Changes to SHA-1 Code Signing Certificate:

  • *Windows 7+/Windows 2008 R2+

    • February 14, 2017 – Microsoft will end trust for SHA-1 Code Signing Certificates issued after December 31, 2015, including all SHA-1 signed code with or without time stamps. Microsoft will end trust for code signed by SHA-1 Code Signing Certificates issued before January 1, 2016 without time stamps.

    • January 14, 2020 – Microsoft will end trust for SHA-1 Code Signing Certificates issued before January 1, 2016, including all SHA-1 signed code with time stamps.

  • *Windows Vista/Windows 2008

    • January 14, 2020 – Microsoft will end support for Windows Vista/Windows 2008. Because these operating systems don’t support SHA-2 Code Signing Certificates, CAs may continue to issue SHA-1 Code Signing Certificates so that developers can continue to support these operating systems until their extended support ends.

  • *Note:  For details concerning Microsoft's support for SHA-1 Code Signing Certificates, please refer to the Windows PKI blog posting SHA1 Deprecation Policy.

 
Q: How is DigiCert handling the SHA-2 requirement?
ANSWER: DigiCert is always looking for ways to give our customers the very best experience in SSL.

Since Microsoft’s announcement, DigiCert has not issued any SHA-1 certificates that expire past 2017 and made SHA-2 the default for all certificates purchased.

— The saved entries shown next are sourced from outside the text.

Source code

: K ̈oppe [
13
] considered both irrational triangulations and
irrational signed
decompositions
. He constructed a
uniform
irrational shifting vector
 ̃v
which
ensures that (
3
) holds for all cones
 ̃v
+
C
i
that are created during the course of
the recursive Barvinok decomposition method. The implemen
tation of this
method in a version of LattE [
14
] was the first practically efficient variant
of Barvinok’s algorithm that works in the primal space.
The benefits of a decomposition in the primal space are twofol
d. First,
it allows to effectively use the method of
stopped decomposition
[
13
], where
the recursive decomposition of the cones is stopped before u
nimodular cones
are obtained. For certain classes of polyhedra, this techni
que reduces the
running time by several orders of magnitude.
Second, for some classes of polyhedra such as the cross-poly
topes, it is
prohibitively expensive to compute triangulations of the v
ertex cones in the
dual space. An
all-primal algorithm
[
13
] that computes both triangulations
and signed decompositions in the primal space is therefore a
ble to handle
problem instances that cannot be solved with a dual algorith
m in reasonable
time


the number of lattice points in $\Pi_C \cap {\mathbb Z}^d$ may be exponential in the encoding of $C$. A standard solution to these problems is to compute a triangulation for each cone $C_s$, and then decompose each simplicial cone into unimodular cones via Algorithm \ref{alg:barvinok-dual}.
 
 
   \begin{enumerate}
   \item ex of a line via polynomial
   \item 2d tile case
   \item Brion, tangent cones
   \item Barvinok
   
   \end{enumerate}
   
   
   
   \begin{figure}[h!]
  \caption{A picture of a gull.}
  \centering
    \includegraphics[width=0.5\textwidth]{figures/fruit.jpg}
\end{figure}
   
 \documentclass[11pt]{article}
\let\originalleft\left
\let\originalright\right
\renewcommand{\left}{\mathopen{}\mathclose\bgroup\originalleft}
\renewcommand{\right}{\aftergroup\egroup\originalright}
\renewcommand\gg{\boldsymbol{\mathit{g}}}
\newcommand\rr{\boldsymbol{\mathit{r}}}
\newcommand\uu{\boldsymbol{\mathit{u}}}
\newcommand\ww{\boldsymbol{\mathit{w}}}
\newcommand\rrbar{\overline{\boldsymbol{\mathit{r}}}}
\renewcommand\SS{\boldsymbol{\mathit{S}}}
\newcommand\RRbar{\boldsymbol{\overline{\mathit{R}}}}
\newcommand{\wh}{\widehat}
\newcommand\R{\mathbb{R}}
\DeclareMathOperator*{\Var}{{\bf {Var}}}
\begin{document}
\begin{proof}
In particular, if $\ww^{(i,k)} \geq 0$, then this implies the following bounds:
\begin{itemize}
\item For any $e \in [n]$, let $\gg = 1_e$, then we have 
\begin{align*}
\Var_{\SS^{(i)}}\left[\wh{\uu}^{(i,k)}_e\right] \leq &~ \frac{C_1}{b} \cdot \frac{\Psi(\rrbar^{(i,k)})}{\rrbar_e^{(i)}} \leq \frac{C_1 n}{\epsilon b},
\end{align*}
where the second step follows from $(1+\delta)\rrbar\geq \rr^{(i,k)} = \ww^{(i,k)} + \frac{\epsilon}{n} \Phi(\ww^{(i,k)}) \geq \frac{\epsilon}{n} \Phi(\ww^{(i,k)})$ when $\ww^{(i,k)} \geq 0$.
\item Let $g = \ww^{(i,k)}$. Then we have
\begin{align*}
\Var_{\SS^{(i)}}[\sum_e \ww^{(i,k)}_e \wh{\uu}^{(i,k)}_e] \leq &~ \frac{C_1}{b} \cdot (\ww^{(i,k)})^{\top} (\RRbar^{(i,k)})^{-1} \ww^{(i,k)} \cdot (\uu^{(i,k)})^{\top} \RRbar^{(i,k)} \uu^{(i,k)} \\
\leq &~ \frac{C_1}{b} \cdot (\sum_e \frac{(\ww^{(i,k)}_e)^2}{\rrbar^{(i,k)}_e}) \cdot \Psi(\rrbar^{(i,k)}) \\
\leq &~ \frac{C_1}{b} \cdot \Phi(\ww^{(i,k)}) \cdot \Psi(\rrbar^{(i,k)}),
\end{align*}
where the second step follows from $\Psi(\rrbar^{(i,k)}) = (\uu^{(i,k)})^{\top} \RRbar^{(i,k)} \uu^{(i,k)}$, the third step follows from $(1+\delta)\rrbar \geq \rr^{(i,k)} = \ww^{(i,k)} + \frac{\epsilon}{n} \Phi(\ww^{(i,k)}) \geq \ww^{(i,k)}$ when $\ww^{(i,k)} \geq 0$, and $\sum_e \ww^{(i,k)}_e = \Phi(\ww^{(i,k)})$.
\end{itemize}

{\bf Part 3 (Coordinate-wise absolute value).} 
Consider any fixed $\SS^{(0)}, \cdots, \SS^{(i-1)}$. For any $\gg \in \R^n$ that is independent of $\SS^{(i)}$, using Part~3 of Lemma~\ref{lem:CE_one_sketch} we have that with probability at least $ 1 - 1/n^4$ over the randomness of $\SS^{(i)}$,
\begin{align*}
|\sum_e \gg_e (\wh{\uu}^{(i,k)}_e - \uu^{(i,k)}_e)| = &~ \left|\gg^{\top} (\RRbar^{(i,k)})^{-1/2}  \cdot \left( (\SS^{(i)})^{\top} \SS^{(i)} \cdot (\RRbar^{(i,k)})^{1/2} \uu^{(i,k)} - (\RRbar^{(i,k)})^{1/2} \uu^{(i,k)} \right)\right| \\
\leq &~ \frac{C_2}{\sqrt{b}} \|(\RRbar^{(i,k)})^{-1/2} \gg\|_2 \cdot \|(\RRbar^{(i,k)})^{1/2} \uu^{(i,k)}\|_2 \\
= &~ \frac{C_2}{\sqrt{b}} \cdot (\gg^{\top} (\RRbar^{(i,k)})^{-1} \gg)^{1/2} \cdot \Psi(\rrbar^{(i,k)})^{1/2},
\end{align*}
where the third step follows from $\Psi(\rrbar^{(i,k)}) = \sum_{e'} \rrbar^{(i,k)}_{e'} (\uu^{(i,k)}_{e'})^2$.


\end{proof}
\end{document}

With the impending warning messages from Google as well as Microsoft’s upcoming deadline, DigiCert strongly recommends that you accelerate SHA-2 deployment where possible and prepare to fully migrate to SHA-2.

 
Q: What do I do if I have a SHA-2 certificate and run into a problem?
ANSWER: Check with your browser or Operating System manufacturer for updates that add support for SHA-2.
 
Q: Will my users have problems if my website is secured with a SHA-2 SSL Certificate?
ANSWER: All modern browsers support SHA-2 certificates. Users on older browsers are susceptible to numerous security issues, including SHA-2 compatibility. DigiCert encourages administrators to work with their users on older, less secure systems to update to the latest version.

If you do not upgrade to SHA-2, your users will see SHA-1 security warnings in Google Chrome starting in November 2014. W3Schools’ latest report stated that 59.8% of all people on the Internet use Chrome and thus will be affected by this SHA-1 warning.